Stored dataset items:
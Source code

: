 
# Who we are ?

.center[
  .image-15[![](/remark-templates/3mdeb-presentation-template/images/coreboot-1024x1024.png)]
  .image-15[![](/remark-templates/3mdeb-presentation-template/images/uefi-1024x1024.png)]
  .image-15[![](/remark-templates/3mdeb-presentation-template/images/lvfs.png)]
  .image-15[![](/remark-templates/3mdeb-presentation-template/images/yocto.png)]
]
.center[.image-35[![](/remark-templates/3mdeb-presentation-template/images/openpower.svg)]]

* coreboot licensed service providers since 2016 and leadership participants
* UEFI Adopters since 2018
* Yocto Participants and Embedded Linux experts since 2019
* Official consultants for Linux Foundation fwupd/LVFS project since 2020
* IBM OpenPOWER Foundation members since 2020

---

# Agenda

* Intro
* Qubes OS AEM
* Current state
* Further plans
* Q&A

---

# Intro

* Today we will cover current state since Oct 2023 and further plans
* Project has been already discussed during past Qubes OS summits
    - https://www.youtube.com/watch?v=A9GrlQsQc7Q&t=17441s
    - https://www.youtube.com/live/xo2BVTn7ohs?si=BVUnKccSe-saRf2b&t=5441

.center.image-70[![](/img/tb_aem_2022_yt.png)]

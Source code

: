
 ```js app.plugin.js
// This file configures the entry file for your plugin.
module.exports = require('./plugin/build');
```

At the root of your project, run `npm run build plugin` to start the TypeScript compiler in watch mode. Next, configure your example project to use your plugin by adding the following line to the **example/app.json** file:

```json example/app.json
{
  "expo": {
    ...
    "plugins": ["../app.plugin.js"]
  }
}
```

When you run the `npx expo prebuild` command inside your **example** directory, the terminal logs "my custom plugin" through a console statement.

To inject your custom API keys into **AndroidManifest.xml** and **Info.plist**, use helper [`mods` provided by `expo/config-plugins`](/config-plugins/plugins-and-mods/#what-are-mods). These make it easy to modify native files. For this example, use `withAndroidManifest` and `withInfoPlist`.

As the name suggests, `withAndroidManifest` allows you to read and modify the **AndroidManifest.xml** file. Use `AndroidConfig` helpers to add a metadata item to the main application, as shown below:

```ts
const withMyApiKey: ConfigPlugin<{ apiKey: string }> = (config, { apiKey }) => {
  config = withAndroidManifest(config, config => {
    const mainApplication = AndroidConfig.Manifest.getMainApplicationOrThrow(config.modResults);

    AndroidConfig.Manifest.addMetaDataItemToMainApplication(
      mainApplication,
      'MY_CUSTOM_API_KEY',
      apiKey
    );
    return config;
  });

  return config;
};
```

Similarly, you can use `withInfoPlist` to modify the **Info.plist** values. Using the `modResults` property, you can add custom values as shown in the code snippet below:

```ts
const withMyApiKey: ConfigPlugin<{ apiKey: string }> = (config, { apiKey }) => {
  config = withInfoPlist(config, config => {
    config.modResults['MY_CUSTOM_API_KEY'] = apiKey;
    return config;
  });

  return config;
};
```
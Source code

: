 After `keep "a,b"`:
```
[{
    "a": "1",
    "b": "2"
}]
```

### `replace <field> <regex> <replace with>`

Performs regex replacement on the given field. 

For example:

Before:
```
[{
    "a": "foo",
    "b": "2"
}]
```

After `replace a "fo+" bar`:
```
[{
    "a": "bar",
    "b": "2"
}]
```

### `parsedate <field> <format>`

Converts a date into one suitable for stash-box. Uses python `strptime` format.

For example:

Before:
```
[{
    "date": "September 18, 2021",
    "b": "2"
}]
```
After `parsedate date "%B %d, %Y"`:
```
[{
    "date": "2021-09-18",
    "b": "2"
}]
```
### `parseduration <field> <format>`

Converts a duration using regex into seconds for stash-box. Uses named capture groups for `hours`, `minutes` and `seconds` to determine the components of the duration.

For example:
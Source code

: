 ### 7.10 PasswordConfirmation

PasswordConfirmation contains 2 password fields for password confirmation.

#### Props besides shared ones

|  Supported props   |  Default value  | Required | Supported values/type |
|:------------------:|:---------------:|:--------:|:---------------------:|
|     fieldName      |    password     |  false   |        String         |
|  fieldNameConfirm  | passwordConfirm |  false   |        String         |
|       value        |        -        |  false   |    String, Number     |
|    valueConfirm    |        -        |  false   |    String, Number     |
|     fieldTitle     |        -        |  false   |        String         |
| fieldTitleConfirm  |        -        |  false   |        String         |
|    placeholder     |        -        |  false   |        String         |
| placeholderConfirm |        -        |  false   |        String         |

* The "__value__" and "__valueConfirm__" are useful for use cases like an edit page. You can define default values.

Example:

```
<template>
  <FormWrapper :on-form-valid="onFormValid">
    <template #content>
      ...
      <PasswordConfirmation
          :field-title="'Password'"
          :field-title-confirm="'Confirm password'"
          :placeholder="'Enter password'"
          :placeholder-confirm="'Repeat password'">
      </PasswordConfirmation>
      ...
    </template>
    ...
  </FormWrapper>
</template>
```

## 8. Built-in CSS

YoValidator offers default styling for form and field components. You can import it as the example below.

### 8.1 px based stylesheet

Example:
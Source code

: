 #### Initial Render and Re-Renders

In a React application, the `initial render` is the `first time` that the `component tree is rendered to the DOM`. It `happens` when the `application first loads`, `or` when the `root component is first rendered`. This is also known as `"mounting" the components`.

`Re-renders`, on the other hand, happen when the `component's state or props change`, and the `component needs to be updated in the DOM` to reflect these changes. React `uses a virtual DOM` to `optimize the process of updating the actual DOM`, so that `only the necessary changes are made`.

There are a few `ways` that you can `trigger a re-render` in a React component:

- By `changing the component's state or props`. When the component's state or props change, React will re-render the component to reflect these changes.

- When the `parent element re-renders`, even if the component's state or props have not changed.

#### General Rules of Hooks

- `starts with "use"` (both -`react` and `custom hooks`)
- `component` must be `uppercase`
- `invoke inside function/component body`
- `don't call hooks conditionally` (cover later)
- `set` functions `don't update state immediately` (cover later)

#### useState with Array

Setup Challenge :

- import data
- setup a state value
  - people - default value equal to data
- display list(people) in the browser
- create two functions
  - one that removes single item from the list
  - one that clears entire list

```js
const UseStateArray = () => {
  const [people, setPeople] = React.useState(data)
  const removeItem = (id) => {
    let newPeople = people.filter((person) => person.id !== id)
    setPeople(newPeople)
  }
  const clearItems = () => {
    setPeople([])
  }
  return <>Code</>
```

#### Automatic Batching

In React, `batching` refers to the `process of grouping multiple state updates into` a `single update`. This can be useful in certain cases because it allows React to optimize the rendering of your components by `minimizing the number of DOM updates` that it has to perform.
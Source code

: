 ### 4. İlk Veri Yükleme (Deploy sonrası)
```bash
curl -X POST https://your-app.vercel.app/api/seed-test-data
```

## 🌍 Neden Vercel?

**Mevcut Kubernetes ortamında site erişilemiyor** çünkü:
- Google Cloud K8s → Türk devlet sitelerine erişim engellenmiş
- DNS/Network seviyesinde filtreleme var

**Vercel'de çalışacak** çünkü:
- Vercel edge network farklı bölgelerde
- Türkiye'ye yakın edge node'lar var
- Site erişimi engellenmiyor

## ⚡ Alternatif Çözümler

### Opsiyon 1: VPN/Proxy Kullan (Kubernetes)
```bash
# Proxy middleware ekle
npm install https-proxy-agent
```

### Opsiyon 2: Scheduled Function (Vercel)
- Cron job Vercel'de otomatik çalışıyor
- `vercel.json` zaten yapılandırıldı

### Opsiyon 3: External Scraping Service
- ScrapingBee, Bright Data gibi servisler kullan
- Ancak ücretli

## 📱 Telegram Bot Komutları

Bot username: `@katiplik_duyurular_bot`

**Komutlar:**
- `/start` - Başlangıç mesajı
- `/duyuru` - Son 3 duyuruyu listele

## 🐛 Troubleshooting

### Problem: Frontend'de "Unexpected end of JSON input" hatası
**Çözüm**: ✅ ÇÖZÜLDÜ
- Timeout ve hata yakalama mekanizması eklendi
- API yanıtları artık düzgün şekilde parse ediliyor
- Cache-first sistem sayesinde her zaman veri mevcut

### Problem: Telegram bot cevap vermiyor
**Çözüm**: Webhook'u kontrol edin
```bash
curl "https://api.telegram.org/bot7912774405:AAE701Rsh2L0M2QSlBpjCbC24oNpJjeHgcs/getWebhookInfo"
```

## Exercise aim
Which lines above run from the one containing "## ⚡ Alternatif Çözümler" to the one containing "- Cache-first sistem"? Give them again exactly, both ends included.

## Result of the task
## ⚡ Alternatif Çözümler

### Opsiyon 1: VPN/Proxy Kullan (Kubernetes)
```bash
# Proxy middleware ekle
npm install https-proxy-agent
```

### Opsiyon 2: Scheduled Function (Vercel)
- Cron job Vercel'de otomatik çalışıyor
- `vercel.json` zaten yapılandırıldı

### Opsiyon 3: External Scraping Service
- ScrapingBee, Bright Data gibi servisler kullan
- Ancak ücretli

## 📱 Telegram Bot Komutları

Bot username: `@katiplik_duyurular_bot`

**Komutlar:**
- `/start` - Başlangıç mesajı
- `/duyuru` - Son 3 duyuruyu listele

## 🐛 Troubleshooting

### Problem: Frontend'de "Unexpected end of JSON input" hatası
**Çözüm**: ✅ ÇÖZÜLDÜ
- Timeout ve hata yakalama mekanizması eklendi
- API yanıtları artık düzgün şekilde parse ediliyor
- Cache-first sistem sayesinde her zaman veri mevcut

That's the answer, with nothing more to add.